3. The economy will be sluggish. Income, on a relative scale, will decrease (stagflation) and with income shrinking while expenses inflate, you will ultimately become poorer… unless you do something radical.

And here we reach the point where you need to make the decision to either believe me or call me crazy.

Now if you don’t think I’m crazy and want to do something to protect yourself, then you have already recognized that you will not be able to avoid the three-stage assault above.
•    You will not be able to avoid the extra income taxes you will have to pay or you will be forced into “criminal behavior”. If you do try to get fancy with your taxes you will end up in jail. Probably not an avenue worth pursuing.
•    You will not be able to avoid paying the extra “private” taxes on everything you buy from here on. Even if you do manage to spot them, you’ll be required to pay them because the regulations that are being written right now to “protect” us contain clauses that allow banks and brokerages and so on to pass along their extra costs to their customers.
•    And, finally, you are not going to be able to avoid the effects of stagflation. Prices will increase. But your income may not. And the value of your cash-based assets (it doesn’t matter that they are in dollars or euros or yen) will diminish.

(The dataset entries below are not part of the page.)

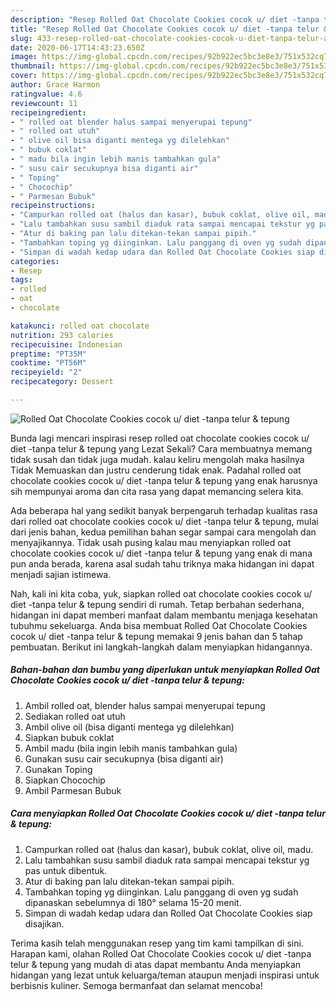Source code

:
 ```yaml
---
description: "Resep Rolled Oat Chocolate Cookies cocok u/ diet -tanpa telur &amp;amp; tepung | Cara Bikin Rolled Oat Chocolate Cookies cocok u/ diet -tanpa telur &amp;amp; tepung Yang Bikin Ngiler"
title: "Resep Rolled Oat Chocolate Cookies cocok u/ diet -tanpa telur &amp;amp; tepung | Cara Bikin Rolled Oat Chocolate Cookies cocok u/ diet -tanpa telur &amp;amp; tepung Yang Bikin Ngiler"
slug: 433-resep-rolled-oat-chocolate-cookies-cocok-u-diet-tanpa-telur-and-amp-tepung-cara-bikin-rolled-oat-chocolate-cookies-cocok-u-diet-tanpa-telur-and-amp-tepung-yang-bikin-ngiler
date: 2020-06-17T14:43:23.650Z
image: https://img-global.cpcdn.com/recipes/92b922ec5bc3e8e3/751x532cq70/rolled-oat-chocolate-cookies-cocok-u-diet-tanpa-telur-tepung-foto-resep-utama.jpg
thumbnail: https://img-global.cpcdn.com/recipes/92b922ec5bc3e8e3/751x532cq70/rolled-oat-chocolate-cookies-cocok-u-diet-tanpa-telur-tepung-foto-resep-utama.jpg
cover: https://img-global.cpcdn.com/recipes/92b922ec5bc3e8e3/751x532cq70/rolled-oat-chocolate-cookies-cocok-u-diet-tanpa-telur-tepung-foto-resep-utama.jpg
author: Grace Harmon
ratingvalue: 4.6
reviewcount: 11
recipeingredient:
- " rolled oat blender halus sampai menyerupai tepung"
- " rolled oat utuh"
- " olive oil bisa diganti mentega yg dilelehkan"
- " bubuk coklat"
- " madu bila ingin lebih manis tambahkan gula"
- " susu cair secukupnya bisa diganti air"
- " Toping"
- " Chocochip"
- " Parmesan Bubuk"
recipeinstructions:
- "Campurkan rolled oat (halus dan kasar), bubuk coklat, olive oil, madu."
- "Lalu tambahkan susu sambil diaduk rata sampai mencapai tekstur yg pas untuk dibentuk."
- "Atur di baking pan lalu ditekan-tekan sampai pipih."
- "Tambahkan toping yg diinginkan. Lalu panggang di oven yg sudah dipanaskan sebelumnya di 180° selama 15-20 menit."
- "Simpan di wadah kedap udara dan Rolled Oat Chocolate Cookies siap disajikan."
categories:
- Resep
tags:
- rolled
- oat
- chocolate

katakunci: rolled oat chocolate 
nutrition: 293 calories
recipecuisine: Indonesian
preptime: "PT35M"
cooktime: "PT56M"
recipeyield: "2"
recipecategory: Dessert

---
```



![Rolled Oat Chocolate Cookies cocok u/ diet -tanpa telur &amp; tepung](https://img-global.cpcdn.com/recipes/92b922ec5bc3e8e3/751x532cq70/rolled-oat-chocolate-cookies-cocok-u-diet-tanpa-telur-tepung-foto-resep-utama.jpg)

Bunda lagi mencari inspirasi resep rolled oat chocolate cookies cocok u/ diet -tanpa telur &amp; tepung yang Lezat Sekali? Cara membuatnya memang tidak susah dan tidak juga mudah. kalau keliru mengolah maka hasilnya Tidak Memuaskan dan justru cenderung tidak enak. Padahal rolled oat chocolate cookies cocok u/ diet -tanpa telur &amp; tepung yang enak harusnya sih mempunyai aroma dan cita rasa yang dapat memancing selera kita.



Ada beberapa hal yang sedikit banyak berpengaruh terhadap kualitas rasa dari rolled oat chocolate cookies cocok u/ diet -tanpa telur &amp; tepung, mulai dari jenis bahan, kedua pemilihan bahan segar sampai cara mengolah dan menyajikannya. Tidak usah pusing kalau mau menyiapkan rolled oat chocolate cookies cocok u/ diet -tanpa telur &amp; tepung yang enak di mana pun anda berada, karena asal sudah tahu triknya maka hidangan ini dapat menjadi sajian istimewa.


Nah, kali ini kita coba, yuk, siapkan rolled oat chocolate cookies cocok u/ diet -tanpa telur &amp; tepung sendiri di rumah. Tetap berbahan sederhana, hidangan ini dapat memberi manfaat dalam membantu menjaga kesehatan tubuhmu sekeluarga. Anda bisa membuat Rolled Oat Chocolate Cookies cocok u/ diet -tanpa telur &amp; tepung memakai 9 jenis bahan dan 5 tahap pembuatan. Berikut ini langkah-langkah dalam menyiapkan hidangannya.

<!--inarticleads1-->

##### Bahan-bahan dan bumbu yang diperlukan untuk menyiapkan Rolled Oat Chocolate Cookies cocok u/ diet -tanpa telur &amp; tepung:

1. Ambil  rolled oat, blender halus sampai menyerupai tepung
1. Sediakan  rolled oat utuh
1. Ambil  olive oil (bisa diganti mentega yg dilelehkan)
1. Siapkan  bubuk coklat
1. Ambil  madu (bila ingin lebih manis tambahkan gula)
1. Gunakan  susu cair secukupnya (bisa diganti air)
1. Gunakan  Toping
1. Siapkan  Chocochip
1. Ambil  Parmesan Bubuk




<!--inarticleads2-->

##### Cara menyiapkan Rolled Oat Chocolate Cookies cocok u/ diet -tanpa telur &amp; tepung:

1. Campurkan rolled oat (halus dan kasar), bubuk coklat, olive oil, madu.
1. Lalu tambahkan susu sambil diaduk rata sampai mencapai tekstur yg pas untuk dibentuk.
1. Atur di baking pan lalu ditekan-tekan sampai pipih.
1. Tambahkan toping yg diinginkan. Lalu panggang di oven yg sudah dipanaskan sebelumnya di 180° selama 15-20 menit.
1. Simpan di wadah kedap udara dan Rolled Oat Chocolate Cookies siap disajikan.




Terima kasih telah menggunakan resep yang tim kami tampilkan di sini. Harapan kami, olahan Rolled Oat Chocolate Cookies cocok u/ diet -tanpa telur &amp; tepung yang mudah di atas dapat membantu Anda menyiapkan hidangan yang lezat untuk keluarga/teman ataupun menjadi inspirasi untuk berbisnis kuliner. Semoga bermanfaat dan selamat mencoba!
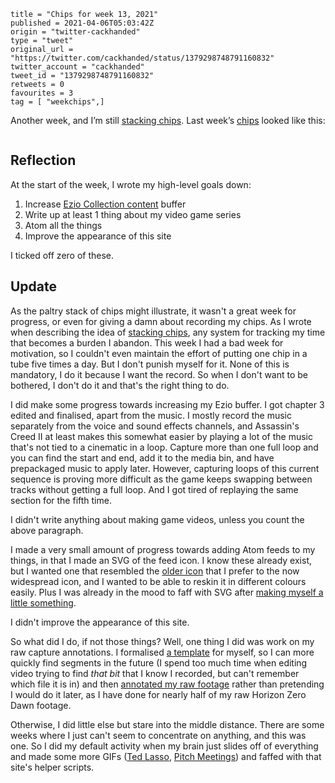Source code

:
 ```
title = "Chips for week 13, 2021"
published = 2021-04-06T05:03:42Z
origin = "twitter-cackhanded"
type = "tweet"
original_url = "https://twitter.com/cackhanded/status/1379298748791160832"
twitter_account = "cackhanded"
tweet_id = "1379298748791160832"
retweets = 0
favourites = 3
tag = [ "weekchips",]
```

Another week, and I’m still [stacking chips][chips]. Last week’s
[chips][markers] looked like this:

[chips]: /2020/06/19/my-week-in-poker-chips
[markers]: /2020/08/22/my-weekchips-markers

<p class='image'><img src='http://mnf.m17s.net/2021/04/06/EyRA5KqXEAI1x8F.jpg' alt=''></p>

## Reflection

At the start of the week, I wrote my high-level goals down:

1. Increase [Ezio Collection content][ezio] buffer
2. Write up at least 1 thing about my video game series
3. Atom all the things
4. Improve the appearance of this site

I ticked off zero of these.

## Update

As the paltry stack of chips might illustrate, it wasn't a great week for
progress, or even for giving a damn about recording my chips. As I wrote when
describing the idea of [stacking chips][chips], any system for tracking my
time that becomes a burden I abandon. This week I had a bad week for
motivation, so I couldn't even maintain the effort of putting one chip in a
tube five times a day. But I don't punish myself for it. None of this is
mandatory, I do it because I want the record. So when I don't want to be
bothered, I don't do it and that's the right thing to do.

I did make some progress towards increasing my Ezio buffer. I got chapter 3
edited and finalised, apart from the music. I mostly record the music
separately from the voice and sound effects channels, and Assassin's Creed II
at least makes this somewhat easier by playing a lot of the music that's not
tied to a cinematic in a loop. Capture more than one full loop and you can
find the start and end, add it to the media bin, and have prepackaged music to
apply later. However, capturing loops of this current sequence is proving more
difficult as the game keeps swapping between tracks without getting a full
loop. And I got tired of replaying the same section for the fifth time.

I didn't write anything about making game videos, unless you count the above
paragraph.

I made a very small amount of progress towards adding Atom feeds to my things,
in that I made an SVG of the feed icon. I know these already exist, but I
wanted one that resembled the [older icon][old] that I prefer to the now widespread
icon, and I wanted to be able to reskin it in different colours easily. Plus I
was already in the mood to faff with SVG after [making myself a little
something][als].

I didn't improve the appearance of this site.

So what did I do, if not those things? Well, one thing I did was work on my
raw capture annotations. I formalised [a template][tmpl] for myself, so I can
more quickly find segments in the future (I spend too much time when editing
video trying to find *that bit* that I know I recorded, but can't remember
which file it is in) and then [annotated my raw footage][an] rather than
pretending I would do it later, as I have done for nearly half of my raw
Horizon Zero Dawn footage.

Otherwise, I did little else but stare into the middle distance. There are
some weeks where I just can't seem to concentrate on anything, and this was
one. So I did my default activity when my brain just slides off of everything
and made some more GIFs ([Ted Lasso][tl], [Pitch Meetings][pm]) and faffed
with that site's helper scripts.

[ezio]: https://www.youtube.com/watch?v=RLUAJTX6Zxg&list=PL0lW90IMJShKw_Ut0omr_Lz4z51LbMbGg
[als]: /2021/03/30/i-made-myself-a-little-something
[an]: https://github.com/norm/game_shows_support/commit/0bfe0dc4b705e2779b93b2a3c51277f475b43eea
[old]: https://www.flickr.com/photos/kapowaz/268404214/in/photostream/
[tmpl]: https://github.com/norm/game_shows_support/commit/09ab7d94ab6620eb401e31c3463be8296e04d3eb
[tl]: https://github.com/norm/gifs.cackhanded.net/commit/a02ec8efc0370fe5531a3f115a0528addacfde1b
[pm]: https://github.com/norm/gifs.cackhanded.net/commit/783df2268a287ae4f9194c46565925e0dc5f0989
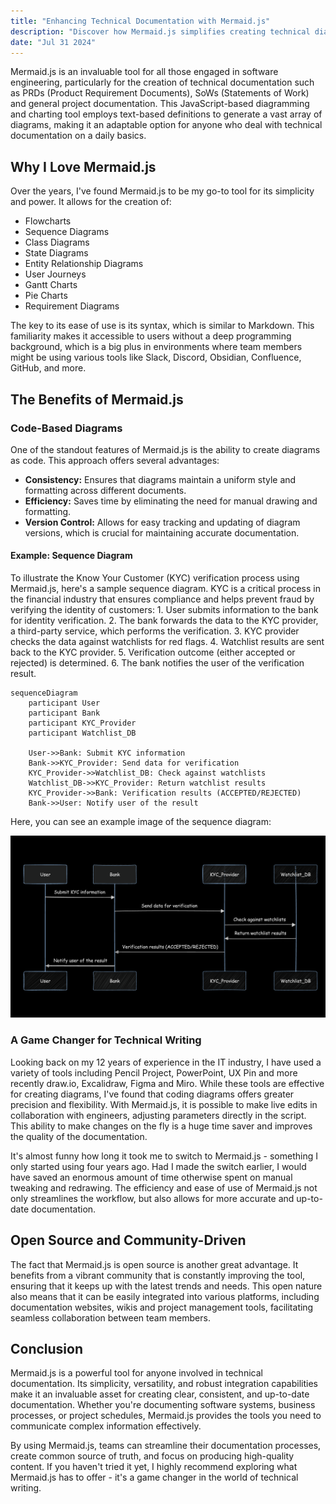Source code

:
 ```yaml
---
title: "Enhancing Technical Documentation with Mermaid.js"
description: "Discover how Mermaid.js simplifies creating technical diagrams and improves documentation quality."
date: "Jul 31 2024"
---
```


Mermaid.js is an invaluable tool for all those engaged in software engineering, particularly for the creation of technical documentation such as PRDs (Product Requirement Documents), SoWs (Statements of Work) and general project documentation. This JavaScript-based diagramming and charting tool employs text-based definitions to generate a vast array of diagrams, making it an adaptable option for anyone who deal with technical documentation on a daily basics.

## Why I Love Mermaid.js

Over the years, I've found Mermaid.js to be my go-to tool for its simplicity and power. It allows for the creation of:

- Flowcharts
- Sequence Diagrams
- Class Diagrams
- State Diagrams
- Entity Relationship Diagrams
- User Journeys
- Gantt Charts
- Pie Charts
- Requirement Diagrams

The key to its ease of use is its syntax, which is similar to Markdown. This familiarity makes it accessible to users without a deep programming background, which is a big plus in environments where team members might be using various tools like Slack, Discord, Obsidian, Confluence, GitHub, and more.

## The Benefits of Mermaid.js

### Code-Based Diagrams

One of the standout features of Mermaid.js is the ability to create diagrams as code. This approach offers several advantages:

- **Consistency:** Ensures that diagrams maintain a uniform style and formatting across different documents.
- **Efficiency:** Saves time by eliminating the need for manual drawing and formatting.
- **Version Control:** Allows for easy tracking and updating of diagram versions, which is crucial for maintaining accurate documentation.

#### Example: Sequence Diagram

To illustrate the Know Your Customer (KYC) verification process using Mermaid.js, here's a sample sequence diagram. KYC is a critical process in the financial industry that ensures compliance and helps prevent fraud by verifying the identity of customers:
	1.	User submits information to the bank for identity verification.
	2.	The bank forwards the data to the KYC provider, a third-party service, which performs the verification.
	3.	KYC provider checks the data against watchlists for red flags.
	4.	Watchlist results are sent back to the KYC provider.
	5.	Verification outcome (either accepted or rejected) is determined.
	6.	The bank notifies the user of the verification result.

``` mermaid
sequenceDiagram
    participant User
    participant Bank
    participant KYC_Provider
    participant Watchlist_DB

    User->>Bank: Submit KYC information
    Bank->>KYC_Provider: Send data for verification
    KYC_Provider->>Watchlist_DB: Check against watchlists
    Watchlist_DB->>KYC_Provider: Return watchlist results
    KYC_Provider->>Bank: Verification results (ACCEPTED/REJECTED)
    Bank->>User: Notify user of the result
```
Here, you can see an example image of the sequence diagram:

![Diagram Example](public/images/diagram-example.png)

### A Game Changer for Technical Writing

Looking back on my 12 years of experience in the IT industry, I have used a variety of tools including Pencil Project, PowerPoint, UX Pin and more recently draw.io, Excalidraw, Figma and Miro. While these tools are effective for creating diagrams, I've found that coding diagrams offers greater precision and flexibility. With Mermaid.js, it is possible to make live edits in collaboration with engineers, adjusting parameters directly in the script. This ability to make changes on the fly is a huge time saver and improves the quality of the documentation.

It's almost funny how long it took me to switch to Mermaid.js - something I only started using four years ago. Had I made the switch earlier, I would have saved an enormous amount of time otherwise spent on manual tweaking and redrawing. The efficiency and ease of use of Mermaid.js not only streamlines the workflow, but also allows for more accurate and up-to-date documentation.

## Open Source and Community-Driven

The fact that Mermaid.js is open source is another great advantage. It benefits from a vibrant community that is constantly improving the tool, ensuring that it keeps up with the latest trends and needs. This open nature also means that it can be easily integrated into various platforms, including documentation websites, wikis and project management tools, facilitating seamless collaboration between team members.

## Conclusion

Mermaid.js is a powerful tool for anyone involved in technical documentation. Its simplicity, versatility, and robust integration capabilities make it an invaluable asset for creating clear, consistent, and up-to-date documentation. Whether you're documenting software systems, business processes, or project schedules, Mermaid.js provides the tools you need to communicate complex information effectively.

By using Mermaid.js, teams can streamline their documentation processes, create common source of truth, and focus on producing high-quality content. If you haven't tried it yet, I highly recommend exploring what Mermaid.js has to offer - it's a game changer in the world of technical writing.
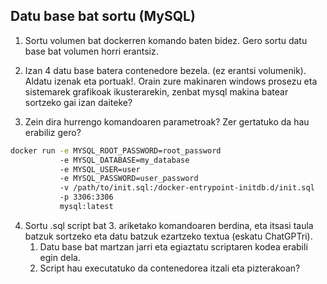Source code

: 
## Datu base bat sortu (MySQL)

1. Sortu volumen bat dockerren komando baten bidez. Gero sortu datu base bat volumen horri erantsiz.
   
2. Izan 4 datu base batera contenedore bezela. (ez erantsi volumenik). Aldatu izenak eta portuak!. Orain zure makinaren windows prosezu eta sistemarek grafikoak ikusterarekin, zenbat mysql makina batear sortzeko gai izan daiteke?

3. Zein dira hurrengo komandoaren parametroak? Zer gertatuko da hau erabiliz gero?

```bash
docker run -e MYSQL_ROOT_PASSWORD=root_password 
           -e MYSQL_DATABASE=my_database 
           -e MYSQL_USER=user 
           -e MYSQL_PASSWORD=user_password 
           -v /path/to/init.sql:/docker-entrypoint-initdb.d/init.sql 
           -p 3306:3306 
           mysql:latest
```
4. Sortu .sql script bat 3. ariketako komandoaren berdina, eta itsasi taula batzuk sortzeko eta datu batzuk ezartzeko textua (eskatu ChatGPTri). 
   1. Datu base bat martzan jarri eta egiaztatu scriptaren kodea erabili egin dela. 
   2. Script hau executatuko da contenedorea itzali eta pizterakoan?

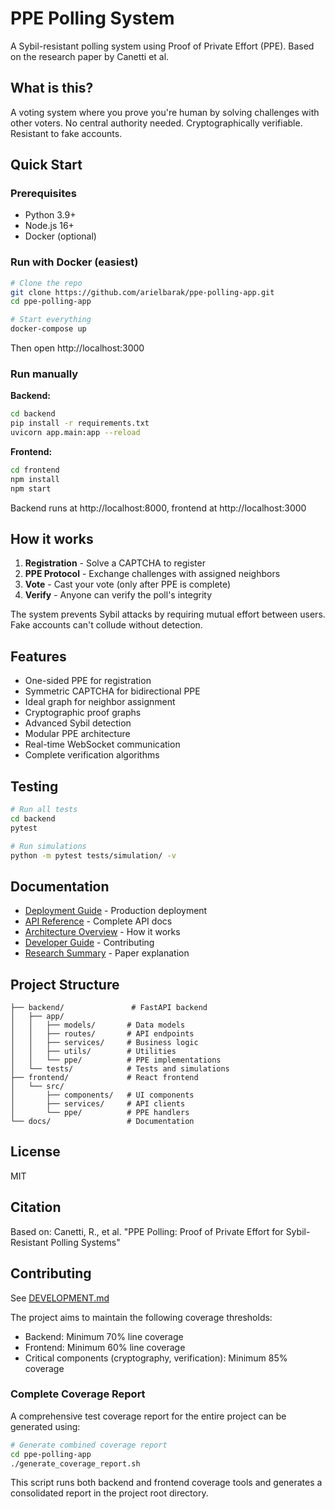 # PPE Polling System

A Sybil-resistant polling system using Proof of Private Effort (PPE). Based on the research paper by Canetti et al.

## What is this?

A voting system where you prove you're human by solving challenges with other voters. No central authority needed. Cryptographically verifiable. Resistant to fake accounts.

## Quick Start

### Prerequisites

- Python 3.9+
- Node.js 16+
- Docker (optional)

### Run with Docker (easiest)

```bash
# Clone the repo
git clone https://github.com/arielbarak/ppe-polling-app.git
cd ppe-polling-app

# Start everything
docker-compose up
```

Then open http://localhost:3000

### Run manually

**Backend:**
```bash
cd backend
pip install -r requirements.txt
uvicorn app.main:app --reload
```

**Frontend:**
```bash
cd frontend
npm install
npm start
```

Backend runs at http://localhost:8000, frontend at http://localhost:3000

## How it works

1. **Registration** - Solve a CAPTCHA to register
2. **PPE Protocol** - Exchange challenges with assigned neighbors
3. **Vote** - Cast your vote (only after PPE is complete)
4. **Verify** - Anyone can verify the poll's integrity

The system prevents Sybil attacks by requiring mutual effort between users. Fake accounts can't collude without detection.

## Features

- One-sided PPE for registration
- Symmetric CAPTCHA for bidirectional PPE
- Ideal graph for neighbor assignment
- Cryptographic proof graphs
- Advanced Sybil detection
- Modular PPE architecture
- Real-time WebSocket communication
- Complete verification algorithms

## Testing

```bash
# Run all tests
cd backend
pytest

# Run simulations
python -m pytest tests/simulation/ -v
```

## Documentation

- [Deployment Guide](docs/DEPLOYMENT.md) - Production deployment
- [API Reference](docs/API.md) - Complete API docs
- [Architecture Overview](docs/ARCHITECTURE.md) - How it works
- [Developer Guide](docs/DEVELOPMENT.md) - Contributing
- [Research Summary](docs/RESEARCH.md) - Paper explanation

## Project Structure

```
├── backend/               # FastAPI backend
│   ├── app/
│   │   ├── models/       # Data models
│   │   ├── routes/       # API endpoints
│   │   ├── services/     # Business logic
│   │   ├── utils/        # Utilities
│   │   └── ppe/          # PPE implementations
│   └── tests/            # Tests and simulations
├── frontend/             # React frontend
│   └── src/
│       ├── components/   # UI components
│       ├── services/     # API clients
│       └── ppe/          # PPE handlers
└── docs/                 # Documentation
```

## License

MIT

## Citation

Based on: Canetti, R., et al. "PPE Polling: Proof of Private Effort for Sybil-Resistant Polling Systems"

## Contributing

See [DEVELOPMENT.md](docs/DEVELOPMENT.md)

The project aims to maintain the following coverage thresholds:
- Backend: Minimum 70% line coverage
- Frontend: Minimum 60% line coverage
- Critical components (cryptography, verification): Minimum 85% coverage

### Complete Coverage Report

A comprehensive test coverage report for the entire project can be generated using:

```bash
# Generate combined coverage report
cd ppe-polling-app
./generate_coverage_report.sh
```

This script runs both backend and frontend coverage tools and generates a consolidated report in the project root directory.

But really, aren’t these hick-ups just part of life’s ups and downs?

Don’t you know that there is always something positive you can do to better your circumstances. Actually, there are really three things:

1. Keep your job. What I mean is, become an invaluable employee. When your boss has to make the tough decisions about who gets cut, who gets cut back, and who stays, you want him to want to keep you as indispensable.

2. Put your savings in tangible assets (gold, real estate, and, if possible, your own private business) and your income in liquidity.

3. Create additional streams of income.
This is the only way you can hope to build your wealth during the coming economic tough times.
I am a big believer in multiple streams of income, even though at first, the streams are like drips out of a faucet. Over time each one of them may grow more than you need to live on. If you don’t have a half dozen streams of income, you should worry a bit.

How to Create Extra Income

To create a viable second stream of income you must start a side business – something you can do evenings, holidays and weekends. Something that can be applied to an online business model and start and expand at minimal cost. Something that holds your interest and expertise and grows by social networking.